North America Service Disruption - Notification Delivery
Incident Report for xMatters
Postmortem

What happened?

On July 11, 2019, at approximately 2:18 PM PDT, xMatters monitoring alerted Customer Support to possible delays in notification delivery within the NorthAmerica region. While the issue was being addressed, some users may have experienced delays when receiving SMS and voice notifications, or when injecting events for some integrations. While the system continued to process events and notifications, some events were delayed or did not complete properly and required manual termination.

Why did it happen?

This issue was caused when a backend queuing service stopped unexpectedly, resulting in a large backlog of events waiting to be processed which in turn prevented the services responsible for event processing from connecting to the queuing process. While the issue did not impact all of the available queues, the remaining queues took longer to process events.

How did we respond?

As soon as the monitoring tools alerted to an issue with notification delivery, Customer Support began troubleshooting, connected with subject matter experts to assist, and created a Severity-1 incident.
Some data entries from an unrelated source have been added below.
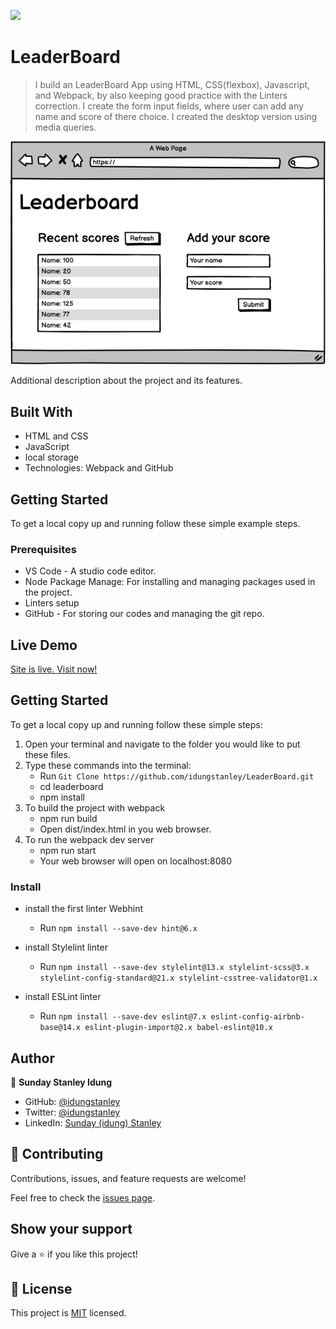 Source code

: ![](https://img.shields.io/badge/Microverse-blueviolet)
# LeaderBoard

> I build an LeaderBoard App using HTML, CSS(flexbox), Javascript, and Webpack, by also keeping good practice with the Linters correction.
> I create the form input fields, where user can add any name and score of there choice.
> I created the desktop version using media queries.

![screenshot](./images/screenshot.png)

Additional description about the project and its features.

## Built With

- HTML and CSS
- JavaScript
- local storage
- Technologies: Webpack and GitHub

## Getting Started
To get a local copy up and running follow these simple example steps.

### Prerequisites
* VS Code - A studio code editor.
* Node Package Manage: For installing and managing packages used in the project.
* Linters setup
* GitHub - For storing our codes and managing the git repo.

## Live Demo

[Site is live. Visit now!](https://idungstanley.github.io/LeaderBoard/dist) 

## Getting Started
To get a local copy up and running follow these simple steps:

1. Open your terminal and navigate to the folder you would like to put these files.
2. Type these commands into the terminal:
   * Run ```Git Clone https://github.com/idungstanley/LeaderBoard.git```
   * cd leaderboard
   * npm install
3. To build the project with webpack
   * npm run build
   * Open dist/index.html in you web browser.
4. To run the webpack dev server
   * npm run start
   * Your web browser will open on localhost:8080

### Install

* install the first linter Webhint
  * Run ```npm install --save-dev hint@6.x```

* install Stylelint linter
  * Run ```npm install --save-dev stylelint@13.x stylelint-scss@3.x stylelint-config-standard@21.x stylelint-csstree-validator@1.x```

* install ESLint linter
  * Run ```npm install --save-dev eslint@7.x eslint-config-airbnb-base@14.x eslint-plugin-import@2.x babel-eslint@10.x```

## Author
👤 **Sunday Stanley Idung**
- GitHub: [@idungstanley](https://github.com/idungstanley)
- Twitter: [@idungstanley](https://twitter.com/IdungStanley)
- LinkedIn: [Sunday (idung) Stanley](https://linkedin.com/in/sundaystanley56)

## 🤝 Contributing

Contributions, issues, and feature requests are welcome!

Feel free to check the [issues page](../../issues/).

## Show your support

Give a ⭐️ if you like this project!

## 📝 License

This project is [MIT](./LICENSE) licensed. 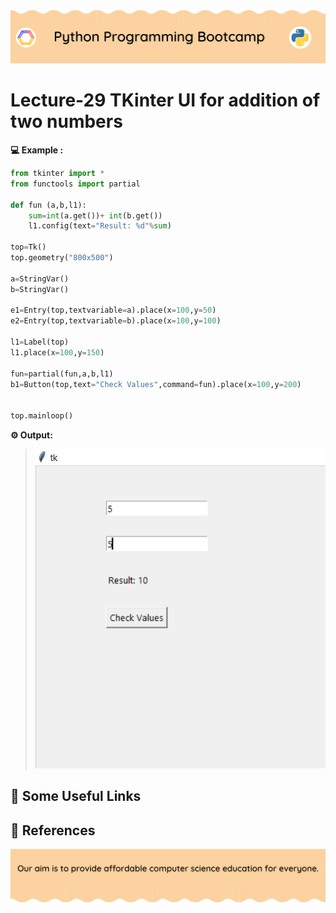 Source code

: <!-- HEADER -->
<p align="center">
  <img  src="./../assets/header.png" />
</p>

# Lecture-29 TKinter UI for addition of two numbers


**💻 Example :**
```python
from tkinter import *
from functools import partial

def fun (a,b,l1):
    sum=int(a.get())+ int(b.get())
    l1.config(text="Result: %d"%sum)

top=Tk()
top.geometry("800x500")

a=StringVar()
b=StringVar()

e1=Entry(top,textvariable=a).place(x=100,y=50)
e2=Entry(top,textvariable=b).place(x=100,y=100)

l1=Label(top)
l1.place(x=100,y=150)

fun=partial(fun,a,b,l1)
b1=Button(top,text="Check Values",command=fun).place(x=100,y=200)


top.mainloop()

```

**⚙️ Output:**
> ![Output](imgoutput.png)


## 🔗 Some Useful Links

## 📖 References

<!-- FOOTER -->
<p align="center">
  <img  src="./../assets/footer.png" />
</p>   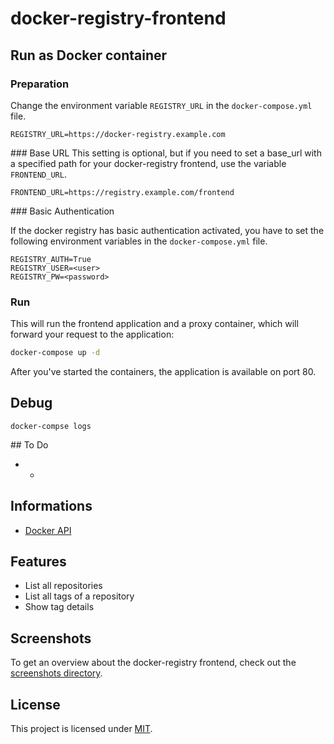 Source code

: # docker-registry-frontend

## Run as Docker container

### Preparation

Change the environment variable ``REGISTRY_URL`` in the ``docker-compose.yml`` file.
```
REGISTRY_URL=https://docker-registry.example.com
```

### Base URL
This setting is optional, but if you need to set a base_url with a specified path for your docker-registry frontend, use the variable ``FRONTEND_URL``.
```
FRONTEND_URL=https://registry.example.com/frontend
```


### Basic Authentication

If the docker registry has basic authentication activated, you have to set the following environment variables in the ``docker-compose.yml`` file.
```
REGISTRY_AUTH=True
REGISTRY_USER=<user>
REGISTRY_PW=<password>
```

### Run
This will run the frontend application and a proxy container, which will forward your request to the application:

```bash
docker-compose up -d
```

After you've started the containers, the application is available on port 80.


## Debug
```
docker-compse logs
```


## To Do
* -

## Informations
* [Docker API](https://docs.docker.com/registry/spec/api)


## Features
* List all repositories
* List all tags of a repository
* Show tag details

## Screenshots
To get an overview about the docker-registry frontend, check out the [screenshots directory](screenshots).


## License
This project is licensed under [MIT](http://opensource.org/licenses/MIT).
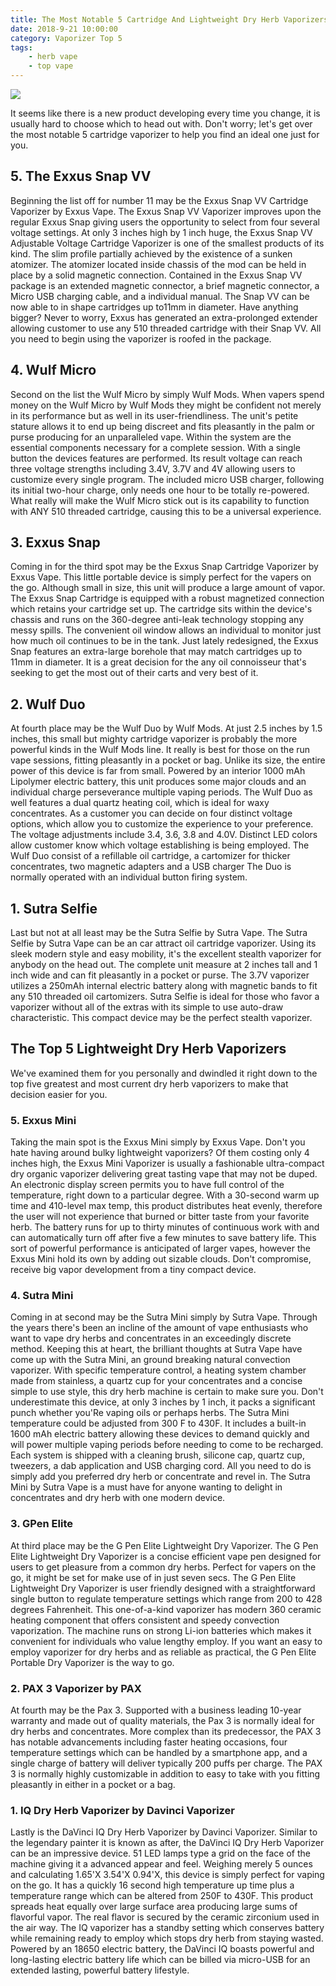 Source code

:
 ```yaml
---
title: The Most Notable 5 Cartridge And Lightweight Dry Herb Vaporizers
date: 2018-9-21 10:00:00
category: Vaporizer Top 5
tags:
	- herb vape
	- top vape
---
```


![](/images/2.jpg)

It seems like there is a new product developing every time you change, it is usually hard to choose which to head out with. Don't worry; let's get over the most notable 5 cartridge vaporizer to help you find an ideal one just for you.

<!-- more -->

## 5. The Exxus Snap VV

Beginning the list off for number 11 may be the Exxus Snap VV Cartridge Vaporizer by Exxus Vape. The Exxus Snap VV Vaporizer improves upon the regular Exxus Snap giving users the opportunity to select from four several voltage settings. At only 3 inches high by 1 inch huge, the Exxus Snap VV Adjustable Voltage Cartridge Vaporizer is one of the smallest products of its kind. The slim profile partially achieved by the existence of a sunken atomizer. The atomizer located inside chassis of the mod can be held in place by a solid magnetic connection. Contained in the Exxus Snap VV package is an extended magnetic connector, a brief magnetic connector, a Micro USB charging cable, and a individual manual. The Snap VV can be now able to in shape cartridges up to11mm in diameter. Have anything bigger? Never to worry, Exxus has generated an extra-prolonged extender allowing customer to use any 510 threaded cartridge with their Snap VV. All you need to begin using the vaporizer is roofed in the package.

## 4. Wulf Micro

Second on the list the Wulf Micro by simply Wulf Mods. When vapers spend money on the Wulf Micro by Wulf Mods they might be confident not merely in its performance but as well in its user-friendliness. The unit's petite stature allows it to end up being discreet and fits pleasantly in the palm or purse producing for an unparalleled vape. Within the system are the essential components necessary for a complete session. With a single button the devices features are performed. Its result voltage can reach three voltage strengths including 3.4V, 3.7V and 4V allowing users to customize every single program. The included micro USB charger, following its initial two-hour charge, only needs one hour to be totally re-powered. What really will make the Wulf Micro stick out is its capability to function with ANY 510 threaded cartridge, causing this to be a universal experience.

## 3. Exxus Snap

Coming in for the third spot may be the Exxus Snap Cartridge Vaporizer by Exxus Vape. This little portable device is simply perfect for the vapers on the go. Although small in size, this unit will produce a large amount of vapor. The Exxus Snap Cartridge is equipped with a robust magnetized connection which retains your cartridge set up. The cartridge sits within the device's chassis and runs on the 360-degree anti-leak technology stopping any messy spills. The convenient oil window allows an individual to monitor just how much oil continues to be in the tank. Just lately redesigned, the Exxus Snap features an extra-large borehole that may match cartridges up to 11mm in diameter. It is a great decision for the any oil connoisseur that's seeking to get the most out of their carts and very best of it.

## 2. Wulf Duo

At fourth place may be the Wulf Duo by Wulf Mods. At just 2.5 inches by 1.5 inches, this small but mighty cartridge vaporizer is probably the more powerful kinds in the Wulf Mods line. It really is best for those on the run vape sessions, fitting pleasantly in a pocket or bag. Unlike its size, the entire power of this device is far from small. Powered by an interior 1000 mAh Lipolymer electric battery, this unit produces some major clouds and an individual charge perseverance multiple vaping periods. The Wulf Duo as well features a dual quartz heating coil, which is ideal for waxy concentrates. As a customer you can decide on four distinct voltage options, which allow you to customize the experience to your preference. The voltage adjustments include 3.4, 3.6, 3.8 and 4.0V. Distinct LED colors allow customer know which voltage establishing is being employed. The Wulf Duo consist of a refillable oil cartridge, a cartomizer for thicker concentrates, two magnetic adapters and a USB charger The Duo is normally operated with an individual button firing system.

## 1. Sutra Selfie

Last but not at all least may be the Sutra Selfie by Sutra Vape. The Sutra Selfie by Sutra Vape can be an car attract oil cartridge vaporizer. Using its sleek modern style and easy mobility, it's the excellent stealth vaporizer for anybody on the head out. The complete unit measure at 2 inches tall and 1 inch wide and can fit pleasantly in a pocket or purse. The 3.7V vaporizer utilizes a 250mAh internal electric battery along with magnetic bands to fit any 510 threaded oil cartomizers. Sutra Selfie is ideal for those who favor a vaporizer without all of the extras with its simple to use auto-draw characteristic. This compact device may be the perfect stealth vaporizer.

## The Top 5 Lightweight Dry Herb Vaporizers

We've examined them for you personally and dwindled it right down to the top five greatest and most current dry herb vaporizers to make that decision easier for you.

### 5. Exxus Mini

Taking the main spot is the Exxus Mini simply by Exxus Vape. Don't you hate having around bulky lightweight vaporizers? Of them costing only 4 inches high, the Exxus Mini Vaporizer is usually a fashionable ultra-compact dry organic vaporizer delivering great tasting vape that may not be duped. An electronic display screen permits you to have full control of the temperature, right down to a particular degree. With a 30-second warm up time and 410-level max temp, this product distributes heat evenly, therefore the user will not experience that burned or bitter taste from your favorite herb. The battery runs for up to thirty minutes of continuous work with and can automatically turn off after five a few minutes to save battery life. This sort of powerful performance is anticipated of larger vapes, however the Exxus Mini hold its own by adding out sizable clouds. Don't compromise, receive big vapor development from a tiny compact device.

### 4. Sutra Mini

Coming in at second may be the Sutra Mini simply by Sutra Vape. Through the years there's been an incline of the amount of vape enthusiasts who want to vape dry herbs and concentrates in an exceedingly discrete method. Keeping this at heart, the brilliant thoughts at Sutra Vape have come up with the Sutra Mini, an ground breaking natural convection vaporizer. With specific temperature control, a heating system chamber made from stainless, a quartz cup for your concentrates and a concise simple to use style, this dry herb machine is certain to make sure you. Don't underestimate this device, at only 3 inches by 1 inch, it packs a significant punch whether you'Re vaping oils or perhaps herbs. The Sutra Mini temperature could be adjusted from 300 F to 430F. It includes a built-in 1600 mAh electric battery allowing these devices to demand quickly and will power multiple vaping periods before needing to come to be recharged. Each system is shipped with a cleaning brush, silicone cap, quartz cup, tweezers, a dab application and USB charging cord. All you need to do is simply add you preferred dry herb or concentrate and revel in. The Sutra Mini by Sutra Vape is a must have for anyone wanting to delight in concentrates and dry herb with one modern device.

### 3. GPen Elite

At third place may be the G Pen Elite Lightweight Dry Vaporizer. The G Pen Elite Lightweight Dry Vaporizer is a concise efficient vape pen designed for users to get pleasure from a common dry herbs. Perfect for vapers on the go, it might be set for make use of in just seven secs. The G Pen Elite Lightweight Dry Vaporizer is user friendly designed with a straightforward single button to regulate temperature settings which range from 200 to 428 degrees Fahrenheit. This one-of-a-kind vaporizer has modern 360 ceramic heating component that offers consistent and speedy convection vaporization. The machine runs on strong Li-ion batteries which makes it convenient for individuals who value lengthy employ. If you want an easy to employ vaporizer for dry herbs and as reliable as practical, the G Pen Elite Portable Dry Vaporizer is the way to go.

### 2. PAX 3 Vaporizer by PAX

At fourth may be the Pax 3. Supported with a business leading 10-year warranty and made out of quality materials, the Pax 3 is normally ideal for dry herbs and concentrates. More complex than its predecessor, the PAX 3 has notable advancements including faster heating occasions, four temperature settings which can be handled by a smartphone app, and a single charge of battery will deliver typically 200 puffs per charge. The PAX 3 is normally highly customizable in addition to easy to take with you fitting pleasantly in either in a pocket or a bag.

### 1. IQ Dry Herb Vaporizer by Davinci Vaporizer

Lastly is the DaVinci IQ Dry Herb Vaporizer by Davinci Vaporizer. Similar to the legendary painter it is known as after, the DaVinci IQ Dry Herb Vaporizer can be an impressive device. 51 LED lamps type a grid on the face of the machine giving it a advanced appear and feel. Weighing merely 5 ounces and calculating 1.65'X 3.54'X 0.94'X, this device is simply perfect for vaping on the go. It has a quickly 16 second high temperature up time plus a temperature range which can be altered from 250F to 430F. This product spreads heat equally over large surface area producing large sums of flavorful vapor. The real flavor is secured by the ceramic zirconium used in the air way. The IQ vaporizer has a standby setting which conserves battery while remaining ready to employ which stops dry herb from staying wasted. Powered by an 18650 electric battery, the DaVinci IQ boasts powerful and long-lasting electric battery life which can be billed via micro-USB for an extended lasting, powerful battery lifestyle. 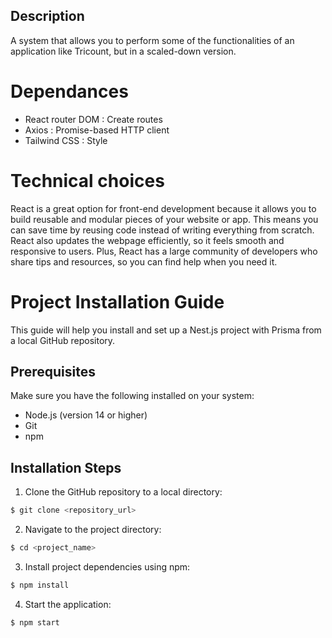 ## Description

A system that allows you to perform some of the functionalities of an application like Tricount, but in a scaled-down version.

# Dependances

- React router DOM : Create routes
- Axios : Promise-based HTTP client
- Tailwind CSS : Style

# Technical choices

React is a great option for front-end development because it allows you to build reusable and modular pieces of your website or app. This means you can save time by reusing code instead of writing everything from scratch. React also updates the webpage efficiently, so it feels smooth and responsive to users. Plus, React has a large community of developers who share tips and resources, so you can find help when you need it.

# Project Installation Guide

This guide will help you install and set up a Nest.js project with Prisma from a local GitHub repository.

## Prerequisites

Make sure you have the following installed on your system:

- Node.js (version 14 or higher)
- Git
- npm

## Installation Steps

1. Clone the GitHub repository to a local directory:

```bash
$ git clone <repository_url>
```

2. Navigate to the project directory:

```bash
$ cd <project_name>
```

3. Install project dependencies using npm:

```bash
$ npm install
```

4. Start the application:

```bash
$ npm start
```
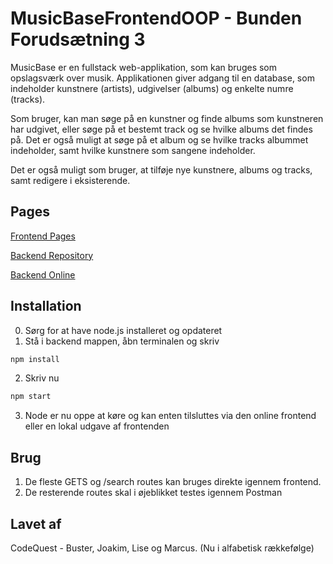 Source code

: # MusicBaseFrontendOOP - Bunden Forudsætning 3

MusicBase er en fullstack web-applikation, som kan bruges som opslagsværk over musik. Applikationen giver adgang til en database, som indeholder kunstnere (artists), udgivelser (albums) og enkelte numre (tracks).

Som bruger, kan man søge på en kunstner og finde albums som kunstneren har udgivet, eller søge på et bestemt track og se hvilke albums det findes på. Det er også muligt at søge på et album og se hvilke tracks albummet indeholder, samt hvilke kunstnere som sangene indeholder.

Det er også muligt som bruger, at tilføje nye kunstnere, albums og tracks, samt redigere i eksisterende.

## Pages

[Frontend Pages](https://sassnoe.github.io/MusicBaseFrontend/)

[Backend Repository](https://github.com/buan0001/MusicBaseBackend)

[Backend Online](https://codequest-node.azurewebsites.net/)

## Installation

0. Sørg for at have node.js installeret og opdateret
1. Stå i backend mappen, åbn terminalen og skriv

```bash
npm install
```

2. Skriv nu

```bash
npm start
```

3. Node er nu oppe at køre og kan enten tilsluttes via den online frontend eller en lokal udgave af frontenden

## Brug

1. De fleste GETS og /search routes kan bruges direkte igennem frontend.
2. De resterende routes skal i øjeblikket testes igennem Postman

## Lavet af

CodeQuest - Buster, Joakim, Lise og Marcus. (Nu i alfabetisk rækkefølge)
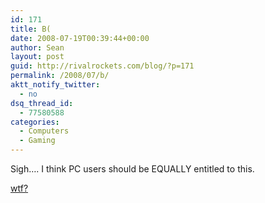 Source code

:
 ```yaml
---
id: 171
title: B(
date: 2008-07-19T00:39:44+00:00
author: Sean
layout: post
guid: http://rivalrockets.com/blog/?p=171
permalink: /2008/07/b/
aktt_notify_twitter:
  - no
dsq_thread_id:
  - 77580588
categories:
  - Computers
  - Gaming
---
```

Sigh&#8230;. I think PC users should be EQUALLY entitled to this.

[wtf?](http://www.gametrailers.com/player/36209.html) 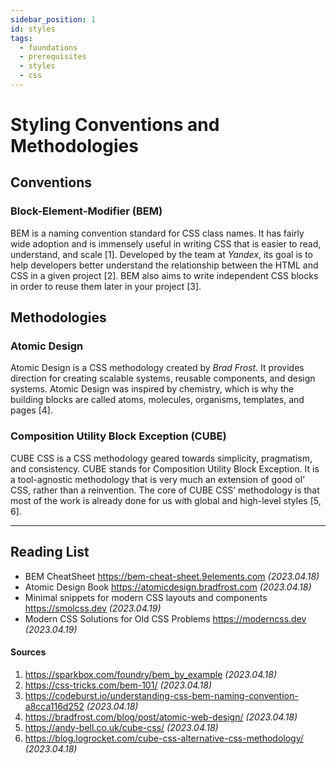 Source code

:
 ```yaml
---
sidebar_position: 1
id: styles
tags:
  - foundations
  - prerequisites
  - styles
  - css
---
```


# Styling Conventions and Methodologies

## Conventions

### Block-Element-Modifier (BEM)

BEM is a naming convention standard for CSS class names.
It has fairly wide adoption and is immensely useful in writing CSS that is easier to read, understand, and scale [1].
Developed by the team at _Yandex_, its goal is to help developers better understand the relationship between the HTML and
CSS in a given project [2].
BEM also aims to write independent CSS blocks in order to reuse them later in your project [3].

## Methodologies

### Atomic Design
Atomic Design is a CSS methodology created by _Brad Frost_. 
It provides direction for creating scalable systems, reusable components, and design systems. 
Atomic Design was inspired by chemistry, which is why the building blocks are called atoms, molecules, organisms, templates, and pages [4].

### Composition Utility Block Exception (CUBE)
CUBE CSS is a CSS methodology geared towards simplicity, pragmatism, and consistency. 
CUBE stands for Composition Utility Block Exception. 
It is a tool-agnostic methodology that is very much an extension of good ol’ CSS, rather than a reinvention. 
The core of CUBE CSS’ methodology is that most of the work is already done for us with global and high-level styles [5, 6].


---

## Reading List
- BEM CheatSheet https://bem-cheat-sheet.9elements.com _(2023.04.18)_
- Atomic Design Book https://atomicdesign.bradfrost.com _(2023.04.18)_
- Minimal snippets for modern CSS layouts and components https://smolcss.dev _(2023.04.19)_
- Modern CSS Solutions for Old CSS Problems https://moderncss.dev _(2023.04.19)_

#### Sources

1. https://sparkbox.com/foundry/bem_by_example _(2023.04.18)_
2. https://css-tricks.com/bem-101/ _(2023.04.18)_
3. https://codeburst.io/understanding-css-bem-naming-convention-a8cca116d252 _(2023.04.18)_
4. https://bradfrost.com/blog/post/atomic-web-design/ _(2023.04.18)_
5. https://andy-bell.co.uk/cube-css/ _(2023.04.18)_
6. https://blog.logrocket.com/cube-css-alternative-css-methodology/ _(2023.04.18)_ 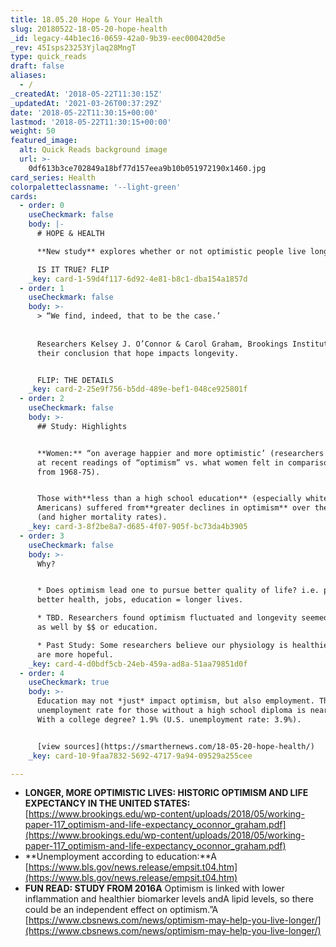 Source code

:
```yaml
---
title: 18.05.20 Hope & Your Health
slug: 20180522-18-05-20-hope-health
_id: legacy-44b1ec16-0659-42a0-9b39-eec000420d5e
_rev: 45Isps23253Yjlaq28MngT
type: quick_reads
draft: false
aliases:
  - /
_createdAt: '2018-05-22T11:30:15Z'
_updatedAt: '2021-03-26T00:37:29Z'
date: '2018-05-22T11:30:15+00:00'
lastmod: '2018-05-22T11:30:15+00:00'
weight: 50
featured_image:
  alt: Quick Reads background image
  url: >-
    0df613b3ce702849a18bf77d157eea9b10b051972190x1460.jpg
card_series: Health
colorpaletteclassname: '--light-green'
cards:
  - order: 0
    useCheckmark: false
    body: |-
      # HOPE & HEALTH

      **New study** explores whether or not optimistic people live longer.

      IS IT TRUE? FLIP
    _key: card-1-59d4f117-6d92-4e81-b8c1-dba154a1857d
  - order: 1
    useCheckmark: false
    body: >-
      > “We find, indeed, that to be the case.’  
        
        
      Researchers Kelsey J. O’Connor & Carol Graham, Brookings Institution in
      their conclusion that hope impacts longevity.


      FLIP: THE DETAILS
    _key: card-2-25e9f756-b5dd-489e-bef1-048ce925801f
  - order: 2
    useCheckmark: false
    body: >-
      ## Study: Highlights


      **Women:** “on average happier and more optimistic’ (researchers looking
      at recent readings of “optimism” vs. what women felt in comparison data
      from 1968-75).


      Those with**less than a high school education** (especially white
      Americans) suffered from**greater declines in optimism** over the years
      (and higher mortality rates).
    _key: card-3-8f2be8a7-d685-4f07-905f-bc73da4b3905
  - order: 3
    useCheckmark: false
    body: >-
      Why?


      * Does optimism lead one to pursue better quality of life? i.e. pursuing
      better health, jobs, education = longer lives.

      * TBD. Researchers found optimism fluctuated and longevity seemed impacted
      as well by $$ or education.

      * Past Study: Some researchers believe our physiology is healthier when we
      are more hopeful.
    _key: card-4-d0bdf5cb-24eb-459a-ad8a-51aa79851d0f
  - order: 4
    useCheckmark: true
    body: >-
      Education may not *just* impact optimism, but also employment. The U.S.
      unemployment rate for those without a high school diploma is nearly 6%.
      With a college degree? 1.9% (U.S. unemployment rate: 3.9%).


      [view sources](https://smarthernews.com/18-05-20-hope-health/)
    _key: card-10-9faa7832-5692-4717-9a94-09529a255cee

---
```

* **LONGER, MORE OPTIMISTIC LIVES: HISTORIC OPTIMISM AND LIFE EXPECTANCY IN THE UNITED STATES:** [https://www.brookings.edu/wp-content/uploads/2018/05/working-paper-117_optimism-and-life-expectancy_oconnor_graham.pdf](https://www.brookings.edu/wp-content/uploads/2018/05/working-paper-117_optimism-and-life-expectancy_oconnor_graham.pdf)
* **Unemployment according to education:**A [https://www.bls.gov/news.release/empsit.t04.htm](https://www.bls.gov/news.release/empsit.t04.htm)
* **FUN READ: STUDY FROM 2016A** Optimism is linked with lower inflammation and healthier biomarker levels andA lipid levels, so there could be an independent effect on optimism.”A [https://www.cbsnews.com/news/optimism-may-help-you-live-longer/](https://www.cbsnews.com/news/optimism-may-help-you-live-longer/)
The incident response teams discovered an issue with a backend service responsible for delivering notifications within the North American region. Once the teams identified the impacted services, they began a rolling restart of the event processing services. When the restart had no effect, the teams began a rolling restart of the queuing process. This restart had the desired effect, and the system began processing events and clearing the backlog. Once the backlog had cleared, the teams confirmed that all services had been restored.

What are we doing to prevent it from happening again?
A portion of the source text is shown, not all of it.